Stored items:
+++
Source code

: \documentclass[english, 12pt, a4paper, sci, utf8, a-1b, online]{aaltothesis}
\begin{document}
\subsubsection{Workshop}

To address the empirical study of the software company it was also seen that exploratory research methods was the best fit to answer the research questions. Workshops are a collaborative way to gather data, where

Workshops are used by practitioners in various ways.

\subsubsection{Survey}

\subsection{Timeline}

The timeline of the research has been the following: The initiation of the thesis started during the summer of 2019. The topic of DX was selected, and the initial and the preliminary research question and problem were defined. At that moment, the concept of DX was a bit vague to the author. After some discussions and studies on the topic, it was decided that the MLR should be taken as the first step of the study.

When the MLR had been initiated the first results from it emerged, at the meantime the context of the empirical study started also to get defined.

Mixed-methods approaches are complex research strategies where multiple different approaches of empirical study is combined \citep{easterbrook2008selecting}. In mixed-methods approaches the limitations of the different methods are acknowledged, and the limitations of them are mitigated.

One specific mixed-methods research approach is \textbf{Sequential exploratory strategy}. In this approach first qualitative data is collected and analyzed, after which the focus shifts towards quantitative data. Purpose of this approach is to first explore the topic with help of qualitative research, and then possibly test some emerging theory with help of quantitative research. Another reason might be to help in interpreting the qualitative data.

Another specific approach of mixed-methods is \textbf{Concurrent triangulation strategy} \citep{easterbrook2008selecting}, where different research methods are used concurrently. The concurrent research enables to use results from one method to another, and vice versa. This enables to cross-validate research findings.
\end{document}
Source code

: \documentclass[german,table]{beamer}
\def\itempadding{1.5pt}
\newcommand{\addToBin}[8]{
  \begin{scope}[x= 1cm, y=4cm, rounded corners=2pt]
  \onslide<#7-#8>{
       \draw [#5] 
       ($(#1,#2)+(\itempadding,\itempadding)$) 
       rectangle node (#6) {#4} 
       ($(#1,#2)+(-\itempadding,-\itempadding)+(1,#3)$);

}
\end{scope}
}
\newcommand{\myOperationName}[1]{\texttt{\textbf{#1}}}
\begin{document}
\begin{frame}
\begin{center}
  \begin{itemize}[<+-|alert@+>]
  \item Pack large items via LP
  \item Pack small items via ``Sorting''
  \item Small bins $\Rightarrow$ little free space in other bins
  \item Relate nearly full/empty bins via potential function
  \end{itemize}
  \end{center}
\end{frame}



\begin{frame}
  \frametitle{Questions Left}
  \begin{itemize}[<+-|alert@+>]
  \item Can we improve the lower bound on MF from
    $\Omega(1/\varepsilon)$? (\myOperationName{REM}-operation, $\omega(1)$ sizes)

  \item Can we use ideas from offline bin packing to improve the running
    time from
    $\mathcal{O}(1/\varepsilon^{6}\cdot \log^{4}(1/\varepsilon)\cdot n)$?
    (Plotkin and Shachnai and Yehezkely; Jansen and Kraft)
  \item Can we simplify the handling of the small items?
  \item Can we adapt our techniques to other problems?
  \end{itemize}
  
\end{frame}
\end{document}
+++
> **TASK REQUIREMENTS**: All of the records above are to be returned exactly as they stand.

> **ANSWER SPACE**:
Source code

: \documentclass[english, 12pt, a4paper, sci, utf8, a-1b, online]{aaltothesis}
\begin{document}
\subsubsection{Workshop}

To address the empirical study of the software company it was also seen that exploratory research methods was the best fit to answer the research questions. Workshops are a collaborative way to gather data, where

Workshops are used by practitioners in various ways.

\subsubsection{Survey}

\subsection{Timeline}

The timeline of the research has been the following: The initiation of the thesis started during the summer of 2019. The topic of DX was selected, and the initial and the preliminary research question and problem were defined. At that moment, the concept of DX was a bit vague to the author. After some discussions and studies on the topic, it was decided that the MLR should be taken as the first step of the study.

When the MLR had been initiated the first results from it emerged, at the meantime the context of the empirical study started also to get defined.

Mixed-methods approaches are complex research strategies where multiple different approaches of empirical study is combined \citep{easterbrook2008selecting}. In mixed-methods approaches the limitations of the different methods are acknowledged, and the limitations of them are mitigated.

One specific mixed-methods research approach is \textbf{Sequential exploratory strategy}. In this approach first qualitative data is collected and analyzed, after which the focus shifts towards quantitative data. Purpose of this approach is to first explore the topic with help of qualitative research, and then possibly test some emerging theory with help of quantitative research. Another reason might be to help in interpreting the qualitative data.

Another specific approach of mixed-methods is \textbf{Concurrent triangulation strategy} \citep{easterbrook2008selecting}, where different research methods are used concurrently. The concurrent research enables to use results from one method to another, and vice versa. This enables to cross-validate research findings.
\end{document}
Source code

: \documentclass[german,table]{beamer}
\def\itempadding{1.5pt}
\newcommand{\addToBin}[8]{
  \begin{scope}[x= 1cm, y=4cm, rounded corners=2pt]
  \onslide<#7-#8>{
       \draw [#5] 
       ($(#1,#2)+(\itempadding,\itempadding)$) 
       rectangle node (#6) {#4} 
       ($(#1,#2)+(-\itempadding,-\itempadding)+(1,#3)$);

}
\end{scope}
}
\newcommand{\myOperationName}[1]{\texttt{\textbf{#1}}}
\begin{document}
\begin{frame}
\begin{center}
  \begin{itemize}[<+-|alert@+>]
  \item Pack large items via LP
  \item Pack small items via ``Sorting''
  \item Small bins $\Rightarrow$ little free space in other bins
  \item Relate nearly full/empty bins via potential function
  \end{itemize}
  \end{center}
\end{frame}



\begin{frame}
  \frametitle{Questions Left}
  \begin{itemize}[<+-|alert@+>]
  \item Can we improve the lower bound on MF from
    $\Omega(1/\varepsilon)$? (\myOperationName{REM}-operation, $\omega(1)$ sizes)

  \item Can we use ideas from offline bin packing to improve the running
    time from
    $\mathcal{O}(1/\varepsilon^{6}\cdot \log^{4}(1/\varepsilon)\cdot n)$?
    (Plotkin and Shachnai and Yehezkely; Jansen and Kraft)
  \item Can we simplify the handling of the small items?
  \item Can we adapt our techniques to other problems?
  \end{itemize}
  
\end{frame}
\end{document}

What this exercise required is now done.